• _Goal of the exercise_
Every line of the entries below that mentions "ssew" is to be copied out.

• _Data shown_
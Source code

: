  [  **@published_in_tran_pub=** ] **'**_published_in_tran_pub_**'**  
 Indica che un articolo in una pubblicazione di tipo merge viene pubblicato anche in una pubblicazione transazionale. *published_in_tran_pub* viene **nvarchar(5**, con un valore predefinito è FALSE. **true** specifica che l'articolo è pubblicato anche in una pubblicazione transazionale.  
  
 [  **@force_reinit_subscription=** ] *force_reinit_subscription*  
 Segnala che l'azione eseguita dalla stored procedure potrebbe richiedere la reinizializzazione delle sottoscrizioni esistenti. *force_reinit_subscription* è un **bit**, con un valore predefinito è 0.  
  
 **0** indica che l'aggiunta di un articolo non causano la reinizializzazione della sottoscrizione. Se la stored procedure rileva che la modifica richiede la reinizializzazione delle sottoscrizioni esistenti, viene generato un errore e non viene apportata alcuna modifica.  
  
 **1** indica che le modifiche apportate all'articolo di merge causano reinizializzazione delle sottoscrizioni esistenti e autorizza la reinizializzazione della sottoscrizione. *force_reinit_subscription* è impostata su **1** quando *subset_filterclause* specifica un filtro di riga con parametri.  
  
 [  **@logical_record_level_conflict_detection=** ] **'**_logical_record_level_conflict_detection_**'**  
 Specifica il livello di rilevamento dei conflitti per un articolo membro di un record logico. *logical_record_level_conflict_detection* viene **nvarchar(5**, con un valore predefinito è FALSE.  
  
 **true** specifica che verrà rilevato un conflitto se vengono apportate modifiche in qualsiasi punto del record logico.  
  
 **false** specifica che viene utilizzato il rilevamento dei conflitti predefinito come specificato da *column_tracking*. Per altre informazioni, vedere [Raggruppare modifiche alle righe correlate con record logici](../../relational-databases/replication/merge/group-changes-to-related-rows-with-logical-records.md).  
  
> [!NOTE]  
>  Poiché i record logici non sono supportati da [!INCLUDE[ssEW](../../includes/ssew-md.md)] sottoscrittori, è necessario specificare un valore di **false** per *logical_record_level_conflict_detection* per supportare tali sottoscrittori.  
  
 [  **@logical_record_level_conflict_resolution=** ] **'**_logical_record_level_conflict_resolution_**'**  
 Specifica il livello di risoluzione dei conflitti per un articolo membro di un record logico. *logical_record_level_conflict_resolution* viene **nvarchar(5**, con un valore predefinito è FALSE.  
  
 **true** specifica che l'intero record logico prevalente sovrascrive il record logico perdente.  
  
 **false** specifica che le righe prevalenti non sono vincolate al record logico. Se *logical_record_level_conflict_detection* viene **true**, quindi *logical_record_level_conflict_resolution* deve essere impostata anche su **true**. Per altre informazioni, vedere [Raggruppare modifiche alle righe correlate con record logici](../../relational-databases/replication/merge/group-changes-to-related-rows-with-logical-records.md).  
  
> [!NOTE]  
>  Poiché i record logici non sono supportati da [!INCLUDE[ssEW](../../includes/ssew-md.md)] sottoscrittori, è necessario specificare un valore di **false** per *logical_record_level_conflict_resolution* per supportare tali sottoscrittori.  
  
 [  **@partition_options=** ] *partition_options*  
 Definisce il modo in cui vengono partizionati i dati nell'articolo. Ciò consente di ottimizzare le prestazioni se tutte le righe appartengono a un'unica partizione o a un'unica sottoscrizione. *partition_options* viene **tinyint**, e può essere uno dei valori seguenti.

• _Written solution_
>  Poiché i record logici non sono supportati da [!INCLUDE[ssEW](../../includes/ssew-md.md)] sottoscrittori, è necessario specificare un valore di **false** per *logical_record_level_conflict_detection* per supportare tali sottoscrittori.  
>  Poiché i record logici non sono supportati da [!INCLUDE[ssEW](../../includes/ssew-md.md)] sottoscrittori, è necessario specificare un valore di **false** per *logical_record_level_conflict_resolution* per supportare tali sottoscrittori.  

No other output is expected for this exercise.